2

I'm doing small task on Sparql Query. I want to get the number of entities and number of instances. I have basic knowledge of Sparql and rdf. So I wrote sparql query to get the number of entities but i'm not 100% sure it's right. The endpoint i'm using is Dbpedia. Here's the query.

#Number of Entities

SELECT  (count(?entity) AS ?Entities)
                          WHERE{   ?entity rdf:type ?type.
 }
-----------
Output:
113715893

The output above me gives me big number. I'm just wondering is that the right query to get the number of entities?
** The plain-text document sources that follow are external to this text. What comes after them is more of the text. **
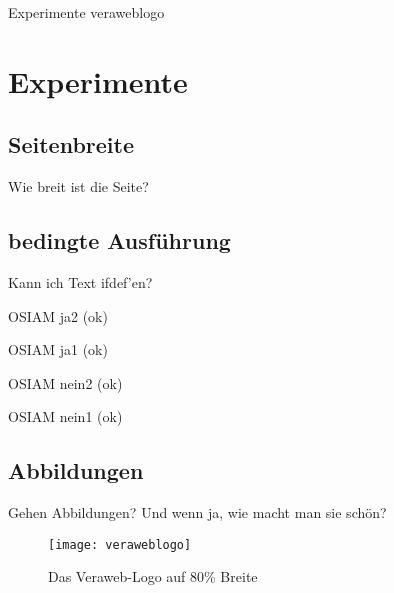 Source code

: \documentclass{tarentanleitung}
\begin{document}

\tarentanleitung
 {Experimente}
 {\vwiaverspo}{\vwiaversfassungnr}{\vwiaversfassungmonat}{\vwiaversfassungjahr}{veraweblogo}



\section{Experimente}

\subsection{Seitenbreite}

Wie breit ist die Seite? %

\the\textwidth

\subsection{bedingte Ausführung}

Kann ich Text ifdef'en?

\newif\ifosiam
\osiamtrue

\ifosiam
 OSIAM ja2 (ok)
\else
 OSIAM nein2
\fi

\ifosiam
 OSIAM ja1 (ok)
\fi

\ifosiam\else
 OSIAM nein1
\fi

\osiamfalse

\ifosiam
 OSIAM ja2
\else
 OSIAM nein2 (ok)
\fi

\ifosiam
 OSIAM ja1
\fi

\ifosiam\else
 OSIAM nein1 (ok)
\fi

\subsection{Abbildungen}

Gehen Abbildungen? Und wenn ja, wie macht man sie schön?

\begin{figure}[h!]
 \centering\texttt{[image: veraweblogo]}
 \caption{Das Veraweb-Logo auf 80\% Breite}
 \label{fig:logovw}
\end{figure}
\end{document}
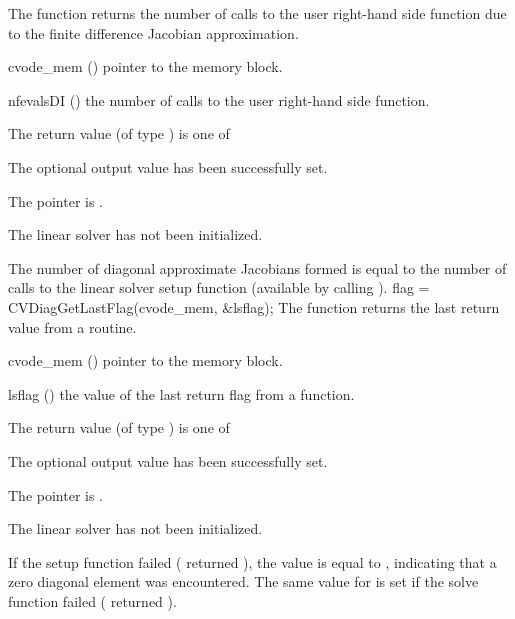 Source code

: {
  The function  returns the
  number of calls to the user right-hand side function due to the 
  finite difference Jacobian approximation.
}
{
  \begin{args}
  \item[cvode\_mem] ()
    pointer to the {\cvode} memory block.
  \item[nfevalsDI] ()
    the number of calls to the user right-hand side function.
  \end{args}
}
{
  The return value  (of type ) is one of
  \begin{args}
  \item[\Id{CVDIAG\_SUCCESS}] 
    The optional output value has been successfully set.
  \item[\Id{CVDIAG\_MEM\_NULL}]
    The  pointer is .
  \item[\Id{CVDIAG\_LMEM\_NULL}]
    The {\cvdiag} linear solver has not been initialized.
  \end{args}
}
{
  The number of diagonal approximate Jacobians formed is
  equal to the number of calls to the linear solver setup function
  (available by calling ).
}
{
  flag = CVDiagGetLastFlag(cvode\_mem, \&lsflag);
}
{
  The function  returns the
  last return value from a {\cvdiag} routine. 
}
{
  \begin{args}
  \item[cvode\_mem] ()
    pointer to the {\cvode} memory block.
  \item[lsflag] ()
    the value of the last return flag from a {\cvdiag} function.
  \end{args}
}
{
  The return value  (of type ) is one of
  \begin{args}
  \item[\Id{CVDIAG\_SUCCESS}] 
    The optional output value has been successfully set.
  \item[\Id{CVDIAG\_MEM\_NULL}]
    The  pointer is .
  \item[\Id{CVDIAG\_LMEM\_NULL}]
    The {\cvdiag} linear solver has not been initialized.
  \end{args}
}
{
  If the {\cvdiag} setup function failed ( returned ),
  the value  is equal to , indicating that a zero
  diagonal element was encountered.
  The same value for  is set if the {\cvdiag} solve function failed
  ( returned ).
}

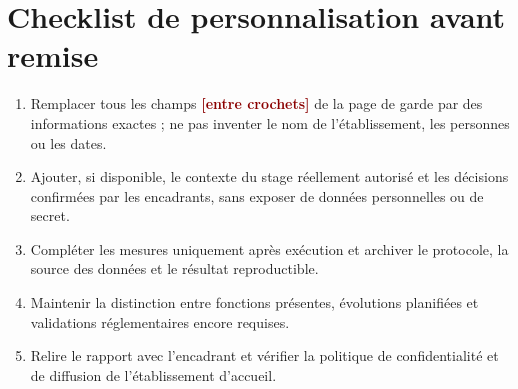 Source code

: \documentclass[11pt,a4paper]{report}
\newcommand{\placeholder}[1]{\textcolor{darkred}{\textbf{[#1]}}}
\begin{document}
\chapter{Checklist de personnalisation avant remise}
\begin{enumerate}
  \item Remplacer tous les champs \placeholder{entre crochets} de la page de
        garde par des informations exactes ; ne pas inventer le nom de
        l'établissement, les personnes ou les dates.
  \item Ajouter, si disponible, le contexte du stage réellement autorisé et
        les décisions confirmées par les encadrants, sans exposer de données
        personnelles ou de secret.
  \item Compléter les mesures uniquement après exécution et archiver le
        protocole, la source des données et le résultat reproductible.
  \item Maintenir la distinction entre fonctions présentes, évolutions
        planifiées et validations réglementaires encore requises.
  \item Relire le rapport avec l'encadrant et vérifier la politique de
        confidentialité et de diffusion de l'établissement d'accueil.
\end{enumerate}
\end{document}
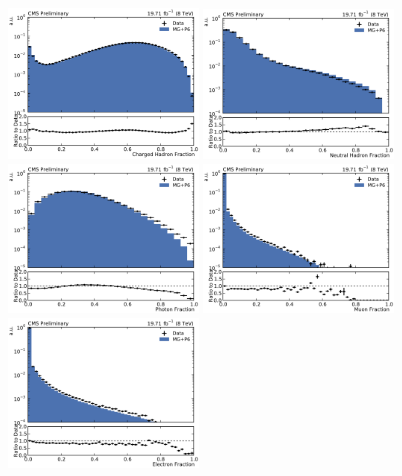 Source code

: \begin{figure}[htbp]
    \centering
    \includegraphics[width=0.45\textwidth]{figures/measurement/jetprop_chf_default.pdf}\hfill
    \includegraphics[width=0.45\textwidth]{figures/measurement/jetprop_nhf_default.pdf}
    \includegraphics[width=0.45\textwidth]{figures/measurement/jetprop_gammaf_default.pdf}\hfill
    \includegraphics[width=0.45\textwidth]{figures/measurement/jetprop_muf_default.pdf}
    \includegraphics[width=0.45\textwidth]{figures/measurement/jetprop_ef_default.pdf}\hfill

\end{figure}
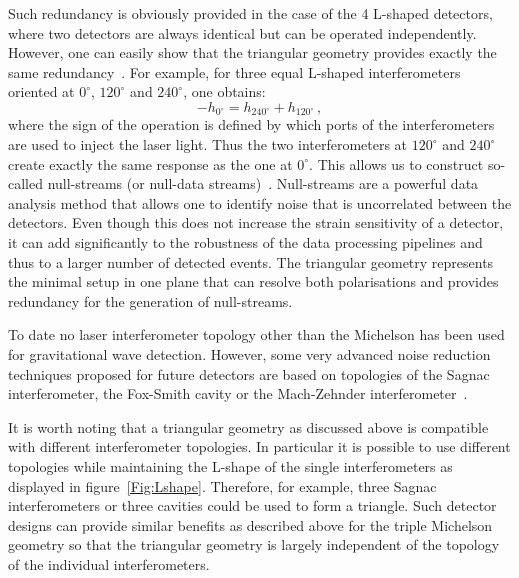 Such redundancy is obviously provided in the case of the 4 L-shaped  detectors, where two detectors are
always identical but can be operated independently. However, one can easily show that the triangular geometry
provides exactly the same redundancy~\cite{Freise2009}. For example, for three equal L-shaped interferometers
oriented at $0^\circ$, $120^\circ$ and $240^\circ$, one obtains:
\begin{equation}
-h_{0^\circ}= h_{240^\circ}+h_{120^\circ}\,,
\end{equation}
where the sign of the operation is defined by which ports of the interferometers
are used to inject the laser light. Thus the two interferometers at $120^\circ$ and $240^\circ$
create exactly the same response as the one at $0^\circ$. This allows
us to construct
so-called null-streams (or null-data streams)~\cite{GurselTinto1989}. Null-streams are a powerful
data analysis method that allows one to identify noise that is uncorrelated between the
detectors. Even though this does not increase the strain sensitivity of a detector,
it can add significantly to the robustness of the data processing
pipelines and thus to a larger number of detected events.
The triangular geometry represents the minimal setup in one plane that can resolve both polarisations
and provides redundancy for the generation of null-streams.

\FloatBarrier
To date no laser interferometer topology other than the Michelson has been
used for gravitational wave detection. However, some very advanced
noise reduction techniques proposed for future
detectors are based on topologies of the Sagnac interferometer, the Fox-Smith cavity or the
Mach-Zehnder interferometer~\cite{Chen2003,danilishin2006,Chen06b}.

It is worth noting that a triangular geometry as discussed above
is compatible with different interferometer
topologies. In particular it is possible to use different
topologies while maintaining the {\sf L}-shape of the single
interferometers
as displayed in figure~\ref{Fig:Lshape}.
Therefore, for example, three Sagnac interferometers or three cavities
could be used to form a triangle.
Such detector designs can provide similar benefits as described above for the
triple Michelson geometry so that the triangular geometry is largely independent
of the topology of the individual interferometers.

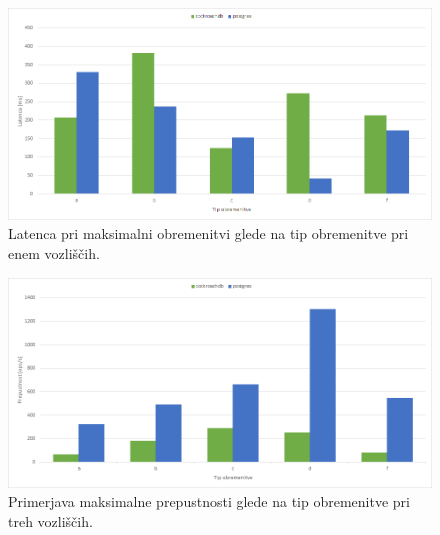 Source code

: \documentclass[a4paper, 12pt]{book}
\begin{document}
\begin{figure}[H]
\begin{center}
\includegraphics[width=1\textwidth]{resources/maxThroughput-latency-n1-v2.png}
\end{center}
\caption{Latenca pri maksimalni obremenitvi glede na tip obremenitve pri enem vozliščih.}
\label{img_ycsb_results_max_throughput_latency_n1}
\end{figure}

\newpage

\begin{figure}[H]
\begin{center}
\includegraphics[width=1\textwidth]{resources/maxThroughput-n3-v2.png}
\end{center}
\caption{Primerjava maksimalne prepustnosti glede na tip obremenitve pri treh vozliščih.}
\label{img_ycsb_results_max_throughput_n3}
\end{figure}
\end{document}
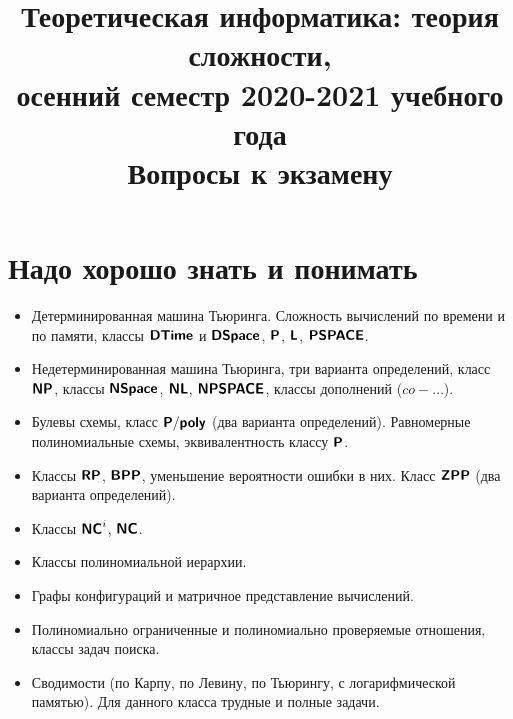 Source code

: \documentclass[11pt]{article}
\title{Теоретическая информатика: теория сложности,\\
	осенний семестр 2020-2021 учебного года\\
	Вопросы к экзамену
}
\begin{document}
\maketitle
\section{Надо хорошо знать и понимать}
\begin{itemize}[noitemsep]
	\item Детерминированная машина Тьюринга. Сложность вычислений по времени и по памяти, классы $\DTime$ и $\DSpace$, $\P$, $\L$, $\PSPACE$.
	\item Недетерминированная машина Тьюринга, три варианта определений, класс $\NP$, классы $\NSpace$, $\NL$, $\NPSPACE$, классы дополнений ($co-\ldots$).
	\item Булевы схемы, класс $\Ppoly$ (два варианта определений). Равномерные полиномиальные схемы, эквивалентность классу $\P$.
	\item Классы $\RP$, $\BPP$, уменьшение вероятности ошибки в них. Класс $\ZPP$ (два варианта определений).
	\item Классы $\NC^i$, $\NC$.
	\item Классы полиномиальной иерархии.
	\item Графы конфигураций и матричное представление вычислений.
	\item Полиномиально ограниченные и полиномиально проверяемые отношения, классы задач поиска.
	\item Сводимости (по Карпу, по Левину, по Тьюрингу, с логарифмической памятью). Для данного класса трудные и полные задачи.
\end{itemize}
\end{document}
Also I have to get the number of Instances. I'm not sure what 'instances' means. I assume that is the subclass or something. Can anyone help me out with the task?

Aziz Mumtaz
  • 95
  • 1
  • 6

1 Answers1

2

Hey the problems with the terms entity and instance is they are used often in different meanings. I assume Entity means every uri that can be an subject. While instance means every entity which is an instance of an owl:Class.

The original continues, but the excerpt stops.